> Assignment
Your answer is the lines below, exactly, from the one that contains "12 | 786,432 |" through the one that contains "1 | 2,359,296 |", both included.

> Data for this exercise
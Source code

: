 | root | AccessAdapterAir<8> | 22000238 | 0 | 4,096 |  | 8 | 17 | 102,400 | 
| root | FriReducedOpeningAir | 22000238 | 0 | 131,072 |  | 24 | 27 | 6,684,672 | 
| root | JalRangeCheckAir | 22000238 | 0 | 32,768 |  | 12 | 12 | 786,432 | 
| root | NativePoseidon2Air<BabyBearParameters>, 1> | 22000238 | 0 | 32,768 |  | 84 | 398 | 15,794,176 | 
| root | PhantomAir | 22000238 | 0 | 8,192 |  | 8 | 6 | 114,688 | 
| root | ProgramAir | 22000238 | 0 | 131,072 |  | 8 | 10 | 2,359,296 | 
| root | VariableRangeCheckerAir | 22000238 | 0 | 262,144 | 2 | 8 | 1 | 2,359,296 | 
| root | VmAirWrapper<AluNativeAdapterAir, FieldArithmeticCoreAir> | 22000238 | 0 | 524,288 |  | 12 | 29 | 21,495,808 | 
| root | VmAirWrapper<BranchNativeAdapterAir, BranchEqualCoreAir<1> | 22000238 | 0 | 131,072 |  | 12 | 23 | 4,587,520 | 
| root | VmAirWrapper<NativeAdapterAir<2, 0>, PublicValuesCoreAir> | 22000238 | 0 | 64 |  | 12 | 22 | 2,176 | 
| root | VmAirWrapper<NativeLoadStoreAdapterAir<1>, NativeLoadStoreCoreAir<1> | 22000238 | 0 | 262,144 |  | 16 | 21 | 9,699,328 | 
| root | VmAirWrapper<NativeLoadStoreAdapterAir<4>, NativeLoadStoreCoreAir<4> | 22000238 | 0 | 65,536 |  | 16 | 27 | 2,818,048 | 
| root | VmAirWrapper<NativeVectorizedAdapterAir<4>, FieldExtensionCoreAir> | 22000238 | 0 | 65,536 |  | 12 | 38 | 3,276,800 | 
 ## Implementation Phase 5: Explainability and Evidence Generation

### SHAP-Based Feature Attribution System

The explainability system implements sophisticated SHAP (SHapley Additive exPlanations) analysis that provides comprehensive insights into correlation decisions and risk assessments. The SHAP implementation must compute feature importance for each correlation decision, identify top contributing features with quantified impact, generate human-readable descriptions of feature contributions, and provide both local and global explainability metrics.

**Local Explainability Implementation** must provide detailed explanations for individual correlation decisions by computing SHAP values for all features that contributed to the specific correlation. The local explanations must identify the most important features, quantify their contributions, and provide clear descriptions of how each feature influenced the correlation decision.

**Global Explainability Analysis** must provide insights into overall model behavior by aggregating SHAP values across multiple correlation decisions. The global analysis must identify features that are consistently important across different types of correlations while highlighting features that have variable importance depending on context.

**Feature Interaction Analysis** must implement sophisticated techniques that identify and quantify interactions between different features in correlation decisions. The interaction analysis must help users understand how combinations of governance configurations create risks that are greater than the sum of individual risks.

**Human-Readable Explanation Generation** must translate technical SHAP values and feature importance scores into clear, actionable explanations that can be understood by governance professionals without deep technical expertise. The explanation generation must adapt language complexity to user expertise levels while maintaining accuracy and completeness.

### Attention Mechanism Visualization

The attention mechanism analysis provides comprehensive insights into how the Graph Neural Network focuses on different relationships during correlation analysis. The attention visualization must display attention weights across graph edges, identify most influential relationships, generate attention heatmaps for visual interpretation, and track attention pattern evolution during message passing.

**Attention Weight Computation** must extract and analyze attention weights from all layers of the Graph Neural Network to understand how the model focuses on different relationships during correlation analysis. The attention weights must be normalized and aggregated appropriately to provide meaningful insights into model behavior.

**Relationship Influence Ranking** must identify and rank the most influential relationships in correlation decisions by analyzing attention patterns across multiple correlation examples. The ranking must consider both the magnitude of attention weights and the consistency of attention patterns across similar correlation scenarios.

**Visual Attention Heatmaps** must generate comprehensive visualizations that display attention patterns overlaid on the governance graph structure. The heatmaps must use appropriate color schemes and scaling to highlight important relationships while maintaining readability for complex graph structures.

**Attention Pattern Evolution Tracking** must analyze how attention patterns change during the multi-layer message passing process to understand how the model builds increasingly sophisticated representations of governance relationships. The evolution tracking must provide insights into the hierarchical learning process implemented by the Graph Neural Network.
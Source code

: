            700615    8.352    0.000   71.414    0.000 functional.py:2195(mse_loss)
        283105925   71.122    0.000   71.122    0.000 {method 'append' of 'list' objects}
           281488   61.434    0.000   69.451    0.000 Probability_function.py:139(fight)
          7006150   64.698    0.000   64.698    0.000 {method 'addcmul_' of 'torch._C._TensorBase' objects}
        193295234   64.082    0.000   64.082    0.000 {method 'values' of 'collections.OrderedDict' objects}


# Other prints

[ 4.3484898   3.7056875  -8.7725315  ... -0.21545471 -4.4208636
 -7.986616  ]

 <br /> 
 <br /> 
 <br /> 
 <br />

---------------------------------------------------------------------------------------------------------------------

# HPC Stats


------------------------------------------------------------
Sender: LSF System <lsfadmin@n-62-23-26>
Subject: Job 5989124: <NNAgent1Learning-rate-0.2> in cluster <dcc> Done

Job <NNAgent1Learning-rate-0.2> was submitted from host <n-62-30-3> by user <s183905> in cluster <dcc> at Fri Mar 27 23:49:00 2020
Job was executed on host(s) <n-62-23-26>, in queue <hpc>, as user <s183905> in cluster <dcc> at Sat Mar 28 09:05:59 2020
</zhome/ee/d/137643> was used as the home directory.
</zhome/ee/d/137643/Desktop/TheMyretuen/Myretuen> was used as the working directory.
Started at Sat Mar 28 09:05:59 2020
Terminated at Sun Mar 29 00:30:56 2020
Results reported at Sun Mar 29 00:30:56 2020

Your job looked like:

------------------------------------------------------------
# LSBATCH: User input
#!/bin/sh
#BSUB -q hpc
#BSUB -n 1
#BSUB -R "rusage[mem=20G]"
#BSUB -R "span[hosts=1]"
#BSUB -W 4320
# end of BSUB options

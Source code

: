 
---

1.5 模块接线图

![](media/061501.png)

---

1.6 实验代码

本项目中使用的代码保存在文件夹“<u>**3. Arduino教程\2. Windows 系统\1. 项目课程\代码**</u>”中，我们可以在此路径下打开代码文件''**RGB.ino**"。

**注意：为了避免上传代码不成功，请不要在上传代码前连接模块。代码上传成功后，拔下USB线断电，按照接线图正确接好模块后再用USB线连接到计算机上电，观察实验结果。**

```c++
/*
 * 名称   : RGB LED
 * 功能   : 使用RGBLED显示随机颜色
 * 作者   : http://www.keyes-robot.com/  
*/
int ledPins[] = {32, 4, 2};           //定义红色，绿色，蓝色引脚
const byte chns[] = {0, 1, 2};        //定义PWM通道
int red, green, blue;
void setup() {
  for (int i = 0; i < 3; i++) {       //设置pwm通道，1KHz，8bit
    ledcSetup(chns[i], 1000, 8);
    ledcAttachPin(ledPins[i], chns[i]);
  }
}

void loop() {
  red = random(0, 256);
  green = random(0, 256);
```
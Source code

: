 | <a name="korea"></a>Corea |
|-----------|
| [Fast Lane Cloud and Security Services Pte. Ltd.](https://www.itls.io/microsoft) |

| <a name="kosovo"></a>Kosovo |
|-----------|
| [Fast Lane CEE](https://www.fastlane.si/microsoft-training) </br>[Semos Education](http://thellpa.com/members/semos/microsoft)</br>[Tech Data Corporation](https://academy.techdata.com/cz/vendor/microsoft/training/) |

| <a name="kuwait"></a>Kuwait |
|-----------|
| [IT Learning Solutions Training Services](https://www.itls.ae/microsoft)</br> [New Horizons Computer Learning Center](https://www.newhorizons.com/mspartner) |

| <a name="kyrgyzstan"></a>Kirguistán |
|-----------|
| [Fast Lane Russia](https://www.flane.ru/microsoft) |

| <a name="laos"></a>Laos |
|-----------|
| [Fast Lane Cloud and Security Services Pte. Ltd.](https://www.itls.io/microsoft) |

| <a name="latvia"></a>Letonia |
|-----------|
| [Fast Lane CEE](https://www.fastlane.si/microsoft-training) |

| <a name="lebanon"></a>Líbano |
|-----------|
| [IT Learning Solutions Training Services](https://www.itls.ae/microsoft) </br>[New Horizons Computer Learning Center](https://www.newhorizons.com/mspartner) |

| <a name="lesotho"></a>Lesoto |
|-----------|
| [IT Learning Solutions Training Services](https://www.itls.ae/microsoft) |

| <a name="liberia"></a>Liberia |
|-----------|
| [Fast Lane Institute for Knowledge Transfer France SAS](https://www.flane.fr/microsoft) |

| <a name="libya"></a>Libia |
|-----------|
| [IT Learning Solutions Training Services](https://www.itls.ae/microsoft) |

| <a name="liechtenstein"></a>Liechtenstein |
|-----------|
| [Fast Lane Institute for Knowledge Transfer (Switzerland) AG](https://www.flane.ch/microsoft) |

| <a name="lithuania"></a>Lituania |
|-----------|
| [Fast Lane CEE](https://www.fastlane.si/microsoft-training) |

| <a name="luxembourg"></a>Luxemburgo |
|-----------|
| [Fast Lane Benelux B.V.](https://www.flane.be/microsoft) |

> Task answer
| root | JalRangeCheckAir | 22000238 | 0 | 32,768 |  | 12 | 12 | 786,432 | 
| root | NativePoseidon2Air<BabyBearParameters>, 1> | 22000238 | 0 | 32,768 |  | 84 | 398 | 15,794,176 | 
| root | PhantomAir | 22000238 | 0 | 8,192 |  | 8 | 6 | 114,688 | 
| root | ProgramAir | 22000238 | 0 | 131,072 |  | 8 | 10 | 2,359,296 | 
| root | VariableRangeCheckerAir | 22000238 | 0 | 262,144 | 2 | 8 | 1 | 2,359,296 | 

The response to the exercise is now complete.